The Scientific Journal of Failure
Science is riddled with failure
Really, it’s all over the place. It’s built right into the scientific method. You make a hypothesis, with a firm understanding that anything could happen to disprove your faulty notions. Sometimes it works and you see what you expected, and sometimes it doesn’t. And some of the most interesting discoveries of all time have come from these “accidents” where researchers stumbled on something that didn’t work how they expected it to.
However. The majority of these scientific snafus result in absolutely nothing. You just blew 16 hours and $3,000. Gone. But at least now you know that mixing A & B only produces C when you have the conditions very precisely set at D. But what happens to all of your failed attempts? Your (very expensive) failed attempts?
They disappear. There is neither forum nor incentive for researchers to publish their failures. This leads to an enormous amount of redundant effort, burning through millions of dollars every year (many of which are funded by the tax-payer). The system sounds really inefficient, right? So why do we do it?

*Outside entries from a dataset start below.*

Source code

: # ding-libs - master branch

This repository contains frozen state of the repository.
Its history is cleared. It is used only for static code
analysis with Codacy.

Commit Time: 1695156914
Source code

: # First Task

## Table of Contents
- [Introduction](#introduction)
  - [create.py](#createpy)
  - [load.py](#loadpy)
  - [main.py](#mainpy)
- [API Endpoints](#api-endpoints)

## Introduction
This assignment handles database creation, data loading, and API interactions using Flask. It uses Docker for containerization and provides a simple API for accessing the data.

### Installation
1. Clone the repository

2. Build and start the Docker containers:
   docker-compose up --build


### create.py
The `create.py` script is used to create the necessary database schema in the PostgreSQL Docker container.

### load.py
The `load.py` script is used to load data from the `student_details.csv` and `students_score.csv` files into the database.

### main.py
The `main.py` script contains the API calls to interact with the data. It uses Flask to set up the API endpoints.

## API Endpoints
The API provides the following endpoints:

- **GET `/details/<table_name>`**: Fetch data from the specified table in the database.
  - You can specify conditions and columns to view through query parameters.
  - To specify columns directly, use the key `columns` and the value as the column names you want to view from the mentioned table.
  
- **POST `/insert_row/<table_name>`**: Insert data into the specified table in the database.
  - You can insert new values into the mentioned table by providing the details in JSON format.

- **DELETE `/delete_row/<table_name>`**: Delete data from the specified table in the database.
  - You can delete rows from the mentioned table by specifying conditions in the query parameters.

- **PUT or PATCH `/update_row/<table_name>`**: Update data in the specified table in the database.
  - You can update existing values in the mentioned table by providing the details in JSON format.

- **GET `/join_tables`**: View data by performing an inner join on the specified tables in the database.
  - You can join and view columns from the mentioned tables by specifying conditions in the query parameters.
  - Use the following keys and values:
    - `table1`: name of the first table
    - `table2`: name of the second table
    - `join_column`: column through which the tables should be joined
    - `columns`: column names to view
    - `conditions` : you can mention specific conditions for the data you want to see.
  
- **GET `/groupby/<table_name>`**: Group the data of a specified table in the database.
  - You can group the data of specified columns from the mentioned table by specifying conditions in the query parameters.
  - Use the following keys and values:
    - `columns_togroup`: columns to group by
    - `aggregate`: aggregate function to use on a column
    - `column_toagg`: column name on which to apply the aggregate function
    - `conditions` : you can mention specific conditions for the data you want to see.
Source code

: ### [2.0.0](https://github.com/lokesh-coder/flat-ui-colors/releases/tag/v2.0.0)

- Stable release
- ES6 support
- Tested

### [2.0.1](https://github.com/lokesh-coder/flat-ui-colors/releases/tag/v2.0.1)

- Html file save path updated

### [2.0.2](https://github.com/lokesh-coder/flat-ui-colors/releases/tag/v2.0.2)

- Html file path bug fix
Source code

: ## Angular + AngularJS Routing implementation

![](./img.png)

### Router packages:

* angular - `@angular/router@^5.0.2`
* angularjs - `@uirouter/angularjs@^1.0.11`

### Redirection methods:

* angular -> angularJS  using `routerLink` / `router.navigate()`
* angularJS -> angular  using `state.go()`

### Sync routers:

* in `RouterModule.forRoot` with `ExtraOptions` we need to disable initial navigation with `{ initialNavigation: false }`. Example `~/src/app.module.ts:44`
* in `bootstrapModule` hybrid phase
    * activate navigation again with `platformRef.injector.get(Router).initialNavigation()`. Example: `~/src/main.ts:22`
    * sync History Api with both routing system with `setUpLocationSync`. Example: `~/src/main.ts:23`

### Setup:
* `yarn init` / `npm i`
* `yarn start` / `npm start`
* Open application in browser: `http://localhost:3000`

People tend to focus on successes. Sure, things didn’t work out 6 or 7 or 17 times…but then one time it all came together. And then you go back and repeat every single obscure condition that led to your ephemeral success (even wearing the same underwear and eating the same breakfast – but maybe I’m just more scientifically rigorous than most). And what do you do? You manage to repeat the success and you publish it. Maybe you publish a parametric analysis showing how you optimized your result. But you have left a multitude of errors and false starts in your wake that will never see the light of day, leaving countless other researchers to stumble into the very same unfortunate pitfalls. It’s a real waste.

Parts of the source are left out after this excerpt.